O caminho de promoção da igualdade entre homens e mulheres, iniciado em 1976 com a nova Constituição da República Portuguesa, revela-se longo, embora profícuo na produção de legislação promotora da igualdade de género, de oportunidades no local de trabalho e da participação das mulheres na política, garantindo o seu direito de exercício de um papel ativo e influente nos domínios publico e privado.

Por outro lado, a presença das mulheres no ensino superior tem aumentado duma forma constante, representando mais de 54% dos alunos com matricula ativa em 2023. Esta realidade espelha a forte mudança nas oportunidades sociais e educacionais, mas sem o desejável reflexo na ocupação de cargos de liderança a nível político e social.

O elevado escrutínio da vida pessoal a que estão sujeitas – num mundo fortemente masculino como o da política – tem consequências nefastas por via da maior visibilidade e, consequentemente, maior exposição. Aliás, lembremo-nos do caso recente de Jacinda Ardern, que renunciou ao cargo de primeira ministra da Nova Zelândia. Esta realidade apresenta-se não só no mundo da política, mas também noutros setores em que a mulher exerce cargos de poder, nomeadamente de alta liderança corporativa onde a representação de género é desigual.

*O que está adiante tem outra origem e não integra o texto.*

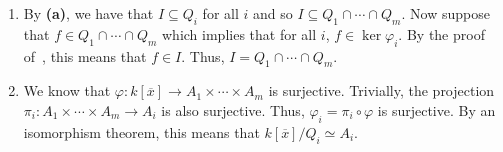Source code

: \documentclass[letterpaper, 11pt, oneside]{book}
\begin{document}
\begin{sol}
\begin{enumerate}
    \item By \textbf{(a)}, we have that $I \subseteq Q_{i}$ for all $i$ and so $I \subseteq Q_{1} \cap \cdots \cap Q_{m}$.
          Now suppose that $f \in Q_{1} \cap \cdots \cap Q_{m}$ which implies that for all $i$, $f \in \ker \varphi_{i}$.
          By the proof of~\cite[\S 4.2, Theorem 2.2]{book:UAG}, this means that $f \in I$.
          Thus, $I = Q_{1} \cap \cdots \cap Q_{m}$.
    \item We know that $\varphi\colon k[\overline{x}] \to A_{1} \times \cdots \times A_{m}$ is surjective.
          Trivially, the projection $\pi_{i}\colon A_{1} \times \cdots \times A_{m} \to A_{i}$ is also surjective.
          Thus, $\varphi_{i} = \pi_{i} \circ \varphi$ is surjective.
          By an isomorphism theorem, this means that $k[\overline{x}] / Q_{i} \simeq A_{i}$.
  \end{enumerate}
\end{sol}

\printbibliography
\end{document}
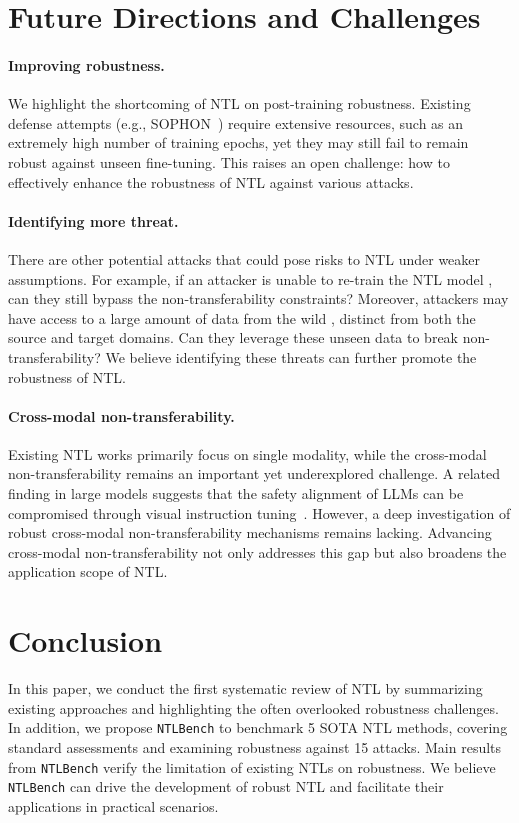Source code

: \section{Future Directions and Challenges}
\label{sec:future}

\paragraph{Improving robustness.} We highlight the shortcoming of NTL on post-training robustness.
Existing defense attempts (e.g., SOPHON~\cite{deng2024sophon}) require extensive resources, such as an extremely high number of training epochs, yet they may still fail to remain robust against unseen fine-tuning. This raises an open challenge: how to effectively enhance the robustness of NTL against various attacks.
\paragraph{Identifying more threat.}
There are other potential attacks that could pose risks to NTL under weaker assumptions. For example, if an attacker is unable to re-train the NTL model \cite{hu2023learning,guo2023scale}, can they still bypass the non-transferability constraints? Moreover, attackers may have access to a large amount of data from the wild \cite{chen2021learning}, distinct from both the source and target domains. Can they leverage these unseen data to break non-transferability? We believe identifying these threats can further promote the robustness of NTL.
\paragraph{Cross-modal non-transferability.} Existing NTL works primarily focus on single modality, while the cross-modal non-transferability remains an important yet underexplored challenge. A related finding in large models suggests that the safety alignment of LLMs can be compromised through visual instruction tuning~\cite{zong2024safety,liu2023visual}. 
However, a deep investigation of robust cross-modal non-transferability mechanisms remains lacking.
Advancing cross-modal non-transferability not only addresses this gap but also broadens the application scope of NTL.



\section{Conclusion}
In this paper, we conduct the first systematic review of NTL by summarizing existing approaches and highlighting the often overlooked robustness challenges. 
In addition, we propose \texttt{NTLBench} to benchmark 5 SOTA NTL methods, covering standard assessments and examining robustness against 15 attacks. 
Main results from \texttt{NTLBench} verify the limitation of existing NTLs on robustness.
We believe \texttt{NTLBench} can drive the development of robust NTL and facilitate their applications in practical scenarios.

Na realidade, atualmente, o foco de atenção centra-se em questões de cultura social muito mais que na vertente legislativa, ou seja, na igualdade legal. É no quotidiano pessoal e profissional que as preocupações continuam presentes, quer pela determinante questão da compatibilização da vida pessoal, profissional e familiar, ainda fortemente penalizadora para a mulher, quer pela manutenção social do tradicional papel de cuidadora que lhe é atribuído, perpetuando-se estereótipos de género que tornam a mudança mais difícil e, em consequência, mais lenta.

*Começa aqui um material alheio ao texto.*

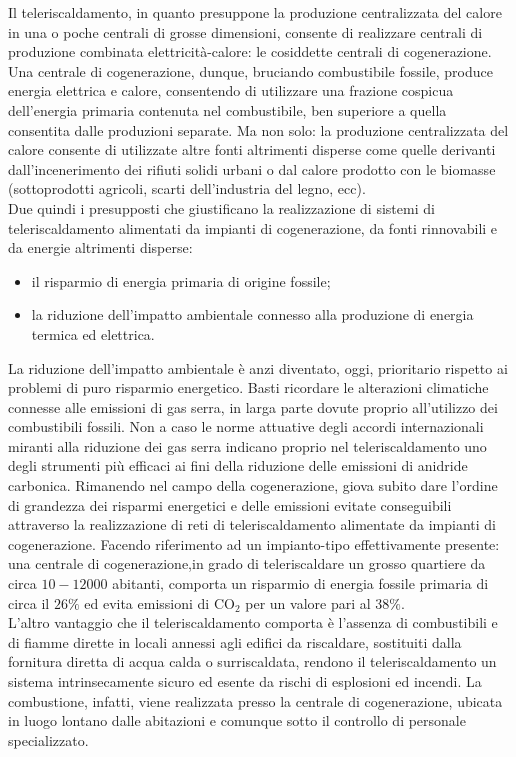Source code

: \documentclass[laurea,oneside,11pt]{USiena_tesiLM3}
\begin{document}
Il teleriscaldamento, in quanto presuppone la produzione centralizzata del calore in una o poche centrali di grosse dimensioni, consente di realizzare centrali di produzione combinata elettricità-calore: le cosiddette  centrali di cogenerazione.
Una centrale di cogenerazione, dunque, bruciando combustibile fossile, produce energia elettrica e calore, consentendo di utilizzare una frazione cospicua dell'energia primaria contenuta nel combustibile, ben superiore a quella consentita dalle produzioni separate.
Ma non solo: la produzione centralizzata del calore consente di utilizzate altre fonti altrimenti disperse come quelle derivanti dall'incenerimento dei rifiuti solidi urbani o dal calore prodotto con le biomasse (sottoprodotti agricoli, scarti dell'industria del legno, ecc).\\

Due quindi i presupposti che giustificano la realizzazione di sistemi di teleriscaldamento alimentati da impianti di cogenerazione, da fonti rinnovabili e da energie altrimenti disperse:
\begin{itemize}
\item il risparmio di energia primaria di origine fossile;
\item la riduzione dell'impatto ambientale connesso alla produzione di energia termica ed elettrica.
\end{itemize}
La riduzione dell'impatto ambientale è anzi diventato, oggi, prioritario rispetto ai problemi di puro risparmio energetico. Basti ricordare le alterazioni climatiche connesse alle emissioni di gas serra, in larga parte dovute proprio all'utilizzo dei combustibili fossili. Non a caso le norme attuative degli accordi internazionali miranti alla riduzione dei gas serra indicano proprio nel teleriscaldamento uno degli strumenti più efficaci ai fini della riduzione delle emissioni di anidride carbonica.
Rimanendo nel campo della cogenerazione, giova subito dare l'ordine di grandezza dei risparmi energetici e delle emissioni evitate conseguibili attraverso la realizzazione di reti di teleriscaldamento alimentate da impianti di cogenerazione.
Facendo riferimento ad un impianto-tipo effettivamente presente: una centrale di cogenerazione,in grado di teleriscaldare un grosso quartiere da circa $10-12000$ abitanti, comporta un risparmio di energia fossile primaria di circa il $26\%$ ed evita emissioni di CO$_2$ per un valore pari al $38\%$.\\

L'altro vantaggio che il teleriscaldamento comporta è l'assenza di combustibili e di fiamme dirette in locali annessi agli edifici da riscaldare, sostituiti dalla fornitura diretta di acqua calda o surriscaldata, rendono il teleriscaldamento un sistema intrinsecamente sicuro ed esente da rischi di esplosioni ed incendi.
La combustione, infatti, viene realizzata presso la centrale di cogenerazione, ubicata in luogo lontano dalle abitazioni e comunque sotto il controllo di personale specializzato.
\end{document}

Embora tenham existido avanços significativos na legislação relacionada com licença parental, flexibilidade de horários e outras políticas que visam facilitar a conciliação entre trabalho e vida pessoal, muitas mulheres ainda enfrentam dificuldades significativas nesta área. Esta realidade é especialmente sentida em culturas onde as expectativas tradicionais de género persistem e onde o cuidado da família é visto primordialmente como uma responsabilidade feminina.

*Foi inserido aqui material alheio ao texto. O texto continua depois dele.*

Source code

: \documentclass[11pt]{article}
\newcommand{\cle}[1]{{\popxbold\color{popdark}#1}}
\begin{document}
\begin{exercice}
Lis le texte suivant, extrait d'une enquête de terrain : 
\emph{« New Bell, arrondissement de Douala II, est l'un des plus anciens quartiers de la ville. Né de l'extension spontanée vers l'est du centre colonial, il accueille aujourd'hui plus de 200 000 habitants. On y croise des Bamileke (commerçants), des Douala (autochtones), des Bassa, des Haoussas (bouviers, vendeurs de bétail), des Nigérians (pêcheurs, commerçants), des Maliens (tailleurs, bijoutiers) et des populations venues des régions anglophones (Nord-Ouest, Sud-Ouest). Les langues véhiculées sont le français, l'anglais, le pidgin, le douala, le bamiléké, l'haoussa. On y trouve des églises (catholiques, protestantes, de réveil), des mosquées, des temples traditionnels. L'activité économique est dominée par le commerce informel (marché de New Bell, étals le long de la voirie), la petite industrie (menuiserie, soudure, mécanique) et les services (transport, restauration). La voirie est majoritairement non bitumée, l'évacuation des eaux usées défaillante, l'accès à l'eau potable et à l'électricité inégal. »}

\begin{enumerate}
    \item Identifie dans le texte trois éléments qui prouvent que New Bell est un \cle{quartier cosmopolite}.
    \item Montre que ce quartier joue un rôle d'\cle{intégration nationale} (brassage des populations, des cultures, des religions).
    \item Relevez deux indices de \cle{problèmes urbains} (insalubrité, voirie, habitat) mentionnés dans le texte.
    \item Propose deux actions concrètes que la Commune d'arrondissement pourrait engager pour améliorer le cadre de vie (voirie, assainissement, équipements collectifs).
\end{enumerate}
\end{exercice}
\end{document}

As empresas e organizações assumem um papel crucial na promoção da igualdade de género no local de trabalho, que poderá incluir a implementação de políticas que apoiem a conciliação entre trabalho e vida pessoal, a promoção de uma cultura organizacional inclusiva e o combate à discriminação de género em todas as suas formas.

Globalmente começa a existir a perceção de que, apesar da mudança de paradigma na abordagem das questões de género, se sente alguma estagnação, se não um retrocesso, no que se espera ser um processo evolutivo que conduza a uma sociedade onde não precisemos de quotas de género como garante duma justa e desejável representatividade das mulheres no processo de decisão e influência social.

É importante reconhecer que alcançar a igualdade de género é um processo complexo e multifatorial que exigirá o compromisso de governos, instituições, empresas e indivíduos em todo o mundo.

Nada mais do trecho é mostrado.